● Directions: Keep only those lines of the records that include the string "github".

● Input for this task:
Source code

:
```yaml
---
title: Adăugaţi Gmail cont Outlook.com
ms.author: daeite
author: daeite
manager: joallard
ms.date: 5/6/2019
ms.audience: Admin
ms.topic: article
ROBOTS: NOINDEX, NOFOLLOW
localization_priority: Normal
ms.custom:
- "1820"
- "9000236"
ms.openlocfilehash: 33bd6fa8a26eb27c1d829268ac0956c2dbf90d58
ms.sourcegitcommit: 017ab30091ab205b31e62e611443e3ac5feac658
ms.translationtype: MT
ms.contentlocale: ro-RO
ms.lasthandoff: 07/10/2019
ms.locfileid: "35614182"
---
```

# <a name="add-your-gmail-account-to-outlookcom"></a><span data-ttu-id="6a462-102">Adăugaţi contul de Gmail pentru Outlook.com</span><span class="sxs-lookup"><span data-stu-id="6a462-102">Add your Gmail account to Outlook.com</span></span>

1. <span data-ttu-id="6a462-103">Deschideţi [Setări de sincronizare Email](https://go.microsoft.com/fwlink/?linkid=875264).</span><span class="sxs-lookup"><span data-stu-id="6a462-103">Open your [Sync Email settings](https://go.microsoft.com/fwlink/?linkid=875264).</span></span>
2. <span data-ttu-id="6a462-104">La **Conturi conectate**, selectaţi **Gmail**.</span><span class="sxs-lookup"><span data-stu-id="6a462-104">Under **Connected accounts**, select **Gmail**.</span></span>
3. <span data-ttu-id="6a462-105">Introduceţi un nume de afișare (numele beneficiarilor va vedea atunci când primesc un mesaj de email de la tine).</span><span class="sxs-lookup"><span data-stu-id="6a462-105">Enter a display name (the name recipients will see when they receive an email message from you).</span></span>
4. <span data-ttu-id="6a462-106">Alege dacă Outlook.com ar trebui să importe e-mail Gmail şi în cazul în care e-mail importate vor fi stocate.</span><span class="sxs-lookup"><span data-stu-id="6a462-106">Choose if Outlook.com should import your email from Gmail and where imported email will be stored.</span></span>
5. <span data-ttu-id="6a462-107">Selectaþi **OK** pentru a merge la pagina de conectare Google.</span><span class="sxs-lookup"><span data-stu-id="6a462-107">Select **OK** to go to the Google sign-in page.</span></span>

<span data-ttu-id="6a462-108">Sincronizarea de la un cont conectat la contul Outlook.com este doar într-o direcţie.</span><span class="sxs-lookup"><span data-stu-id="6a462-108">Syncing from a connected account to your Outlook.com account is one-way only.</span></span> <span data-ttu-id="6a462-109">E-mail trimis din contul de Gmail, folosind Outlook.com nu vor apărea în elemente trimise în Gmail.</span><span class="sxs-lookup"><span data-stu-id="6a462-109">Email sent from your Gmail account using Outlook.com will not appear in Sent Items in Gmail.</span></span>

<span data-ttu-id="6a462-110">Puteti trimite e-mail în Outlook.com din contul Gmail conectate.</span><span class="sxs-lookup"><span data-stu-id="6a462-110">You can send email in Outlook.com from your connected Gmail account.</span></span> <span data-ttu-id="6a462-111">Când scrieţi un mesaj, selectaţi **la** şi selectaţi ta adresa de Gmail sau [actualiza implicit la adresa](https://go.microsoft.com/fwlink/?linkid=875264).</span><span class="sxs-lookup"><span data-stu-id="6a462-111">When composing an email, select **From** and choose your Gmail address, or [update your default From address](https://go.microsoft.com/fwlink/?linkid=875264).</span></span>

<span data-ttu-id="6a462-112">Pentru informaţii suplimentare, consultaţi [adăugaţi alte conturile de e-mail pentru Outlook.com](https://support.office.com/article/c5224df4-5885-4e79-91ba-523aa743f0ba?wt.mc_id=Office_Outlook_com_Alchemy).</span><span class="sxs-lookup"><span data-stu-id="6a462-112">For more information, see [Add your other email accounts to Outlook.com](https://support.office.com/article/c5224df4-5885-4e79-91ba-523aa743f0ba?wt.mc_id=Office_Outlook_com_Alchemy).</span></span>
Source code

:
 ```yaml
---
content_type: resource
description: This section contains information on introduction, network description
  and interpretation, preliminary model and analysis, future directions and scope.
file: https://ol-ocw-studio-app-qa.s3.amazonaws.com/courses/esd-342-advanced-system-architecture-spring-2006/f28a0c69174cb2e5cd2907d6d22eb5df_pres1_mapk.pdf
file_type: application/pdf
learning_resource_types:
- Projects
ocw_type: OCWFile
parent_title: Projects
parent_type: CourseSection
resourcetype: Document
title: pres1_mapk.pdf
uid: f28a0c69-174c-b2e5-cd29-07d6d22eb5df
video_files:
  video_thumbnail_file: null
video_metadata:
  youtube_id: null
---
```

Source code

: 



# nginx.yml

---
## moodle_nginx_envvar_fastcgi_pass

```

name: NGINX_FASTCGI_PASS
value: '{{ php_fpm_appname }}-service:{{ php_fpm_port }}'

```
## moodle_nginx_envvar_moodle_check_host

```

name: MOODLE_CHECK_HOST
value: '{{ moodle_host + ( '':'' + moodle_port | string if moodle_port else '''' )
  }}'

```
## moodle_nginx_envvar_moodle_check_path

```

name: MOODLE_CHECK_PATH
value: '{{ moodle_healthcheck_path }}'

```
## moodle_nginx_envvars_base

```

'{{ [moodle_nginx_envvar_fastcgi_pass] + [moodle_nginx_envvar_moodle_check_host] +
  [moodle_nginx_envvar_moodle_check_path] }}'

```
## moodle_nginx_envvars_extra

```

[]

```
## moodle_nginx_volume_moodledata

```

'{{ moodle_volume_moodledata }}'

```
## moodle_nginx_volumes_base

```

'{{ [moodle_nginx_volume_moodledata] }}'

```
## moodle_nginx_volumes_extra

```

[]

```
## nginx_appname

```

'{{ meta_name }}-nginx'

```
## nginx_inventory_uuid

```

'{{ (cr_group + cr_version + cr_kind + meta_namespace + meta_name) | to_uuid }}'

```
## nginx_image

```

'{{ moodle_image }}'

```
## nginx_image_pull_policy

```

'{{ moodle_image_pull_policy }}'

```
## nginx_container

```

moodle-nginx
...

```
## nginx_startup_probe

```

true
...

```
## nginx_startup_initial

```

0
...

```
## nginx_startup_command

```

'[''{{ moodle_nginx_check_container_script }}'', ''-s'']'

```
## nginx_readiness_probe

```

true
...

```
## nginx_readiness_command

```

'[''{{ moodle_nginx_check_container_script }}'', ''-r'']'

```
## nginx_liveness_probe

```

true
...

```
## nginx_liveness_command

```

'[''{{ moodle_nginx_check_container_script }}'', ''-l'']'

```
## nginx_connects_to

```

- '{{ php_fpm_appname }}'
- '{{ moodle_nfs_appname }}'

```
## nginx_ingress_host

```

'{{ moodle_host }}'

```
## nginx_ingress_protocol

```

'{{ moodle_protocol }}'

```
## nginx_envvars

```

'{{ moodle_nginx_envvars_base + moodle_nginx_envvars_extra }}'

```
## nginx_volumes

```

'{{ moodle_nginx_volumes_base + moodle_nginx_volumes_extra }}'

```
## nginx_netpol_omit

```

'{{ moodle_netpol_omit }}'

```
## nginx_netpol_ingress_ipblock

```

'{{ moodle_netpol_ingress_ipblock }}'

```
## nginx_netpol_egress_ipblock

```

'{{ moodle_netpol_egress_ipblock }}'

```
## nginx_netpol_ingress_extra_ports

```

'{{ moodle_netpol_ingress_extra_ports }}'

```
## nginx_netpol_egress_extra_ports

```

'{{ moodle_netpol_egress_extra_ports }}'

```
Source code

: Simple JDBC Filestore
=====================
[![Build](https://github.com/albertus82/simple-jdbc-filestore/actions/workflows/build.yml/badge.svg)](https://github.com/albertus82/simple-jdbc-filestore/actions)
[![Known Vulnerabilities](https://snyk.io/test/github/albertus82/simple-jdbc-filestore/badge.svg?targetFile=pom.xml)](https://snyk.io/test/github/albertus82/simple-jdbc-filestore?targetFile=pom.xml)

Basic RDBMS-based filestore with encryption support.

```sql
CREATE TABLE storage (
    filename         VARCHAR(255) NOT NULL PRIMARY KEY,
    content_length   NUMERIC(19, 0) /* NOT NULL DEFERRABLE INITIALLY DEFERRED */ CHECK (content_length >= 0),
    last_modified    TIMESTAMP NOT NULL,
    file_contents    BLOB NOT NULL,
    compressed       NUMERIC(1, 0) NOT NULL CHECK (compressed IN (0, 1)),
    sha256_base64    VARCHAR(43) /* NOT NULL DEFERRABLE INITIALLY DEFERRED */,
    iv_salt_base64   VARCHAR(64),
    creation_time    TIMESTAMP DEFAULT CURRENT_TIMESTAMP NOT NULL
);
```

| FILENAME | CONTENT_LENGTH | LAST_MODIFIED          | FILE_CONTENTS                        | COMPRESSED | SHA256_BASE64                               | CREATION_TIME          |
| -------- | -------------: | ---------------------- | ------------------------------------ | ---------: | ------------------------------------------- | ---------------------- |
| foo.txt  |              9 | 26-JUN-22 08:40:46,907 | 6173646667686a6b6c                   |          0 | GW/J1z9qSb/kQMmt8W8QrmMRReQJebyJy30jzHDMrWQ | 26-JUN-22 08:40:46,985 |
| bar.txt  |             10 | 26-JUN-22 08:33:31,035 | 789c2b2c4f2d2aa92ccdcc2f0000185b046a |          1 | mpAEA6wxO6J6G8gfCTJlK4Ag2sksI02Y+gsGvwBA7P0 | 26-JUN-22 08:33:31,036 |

● Written response:
[![Build](https://github.com/albertus82/simple-jdbc-filestore/actions/workflows/build.yml/badge.svg)](https://github.com/albertus82/simple-jdbc-filestore/actions)
[![Known Vulnerabilities](https://snyk.io/test/github/albertus82/simple-jdbc-filestore/badge.svg?targetFile=pom.xml)](https://snyk.io/test/github/albertus82/simple-jdbc-filestore?targetFile=pom.xml)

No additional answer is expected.